• **YOUR ASSIGNMENT**: Search each line below for "rgba", then return the lines where it appears.
——
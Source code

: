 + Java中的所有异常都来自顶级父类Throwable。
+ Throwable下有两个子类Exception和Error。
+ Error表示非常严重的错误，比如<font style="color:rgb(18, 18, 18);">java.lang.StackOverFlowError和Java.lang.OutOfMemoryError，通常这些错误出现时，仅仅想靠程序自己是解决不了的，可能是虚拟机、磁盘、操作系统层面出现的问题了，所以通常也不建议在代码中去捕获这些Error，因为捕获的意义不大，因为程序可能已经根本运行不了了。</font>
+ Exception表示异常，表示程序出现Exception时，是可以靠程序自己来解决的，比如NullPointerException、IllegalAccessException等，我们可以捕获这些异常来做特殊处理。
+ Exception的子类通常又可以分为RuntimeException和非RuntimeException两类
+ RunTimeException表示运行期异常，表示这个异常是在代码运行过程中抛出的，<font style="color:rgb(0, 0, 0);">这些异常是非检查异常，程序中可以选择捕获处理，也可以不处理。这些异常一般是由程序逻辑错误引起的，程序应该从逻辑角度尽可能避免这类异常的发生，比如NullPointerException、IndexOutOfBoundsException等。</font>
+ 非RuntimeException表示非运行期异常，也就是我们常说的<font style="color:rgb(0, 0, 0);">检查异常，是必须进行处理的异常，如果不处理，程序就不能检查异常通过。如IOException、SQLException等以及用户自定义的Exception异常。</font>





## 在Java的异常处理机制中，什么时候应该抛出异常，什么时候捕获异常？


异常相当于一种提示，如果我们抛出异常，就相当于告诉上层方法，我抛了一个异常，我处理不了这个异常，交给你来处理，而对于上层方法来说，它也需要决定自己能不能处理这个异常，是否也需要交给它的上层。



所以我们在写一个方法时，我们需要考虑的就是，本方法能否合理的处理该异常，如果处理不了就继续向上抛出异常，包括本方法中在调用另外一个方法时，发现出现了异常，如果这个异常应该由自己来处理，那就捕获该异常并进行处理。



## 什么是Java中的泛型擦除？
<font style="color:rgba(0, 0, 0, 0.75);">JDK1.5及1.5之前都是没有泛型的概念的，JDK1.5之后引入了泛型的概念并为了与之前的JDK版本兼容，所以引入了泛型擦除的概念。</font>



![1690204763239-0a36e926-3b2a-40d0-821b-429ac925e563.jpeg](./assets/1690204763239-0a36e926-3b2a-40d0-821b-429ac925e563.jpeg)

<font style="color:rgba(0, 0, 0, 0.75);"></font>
——
• **EXPECTED ANSWER**:
<font style="color:rgba(0, 0, 0, 0.75);">JDK1.5及1.5之前都是没有泛型的概念的，JDK1.5之后引入了泛型的概念并为了与之前的JDK版本兼容，所以引入了泛型擦除的概念。</font>
<font style="color:rgba(0, 0, 0, 0.75);"></font>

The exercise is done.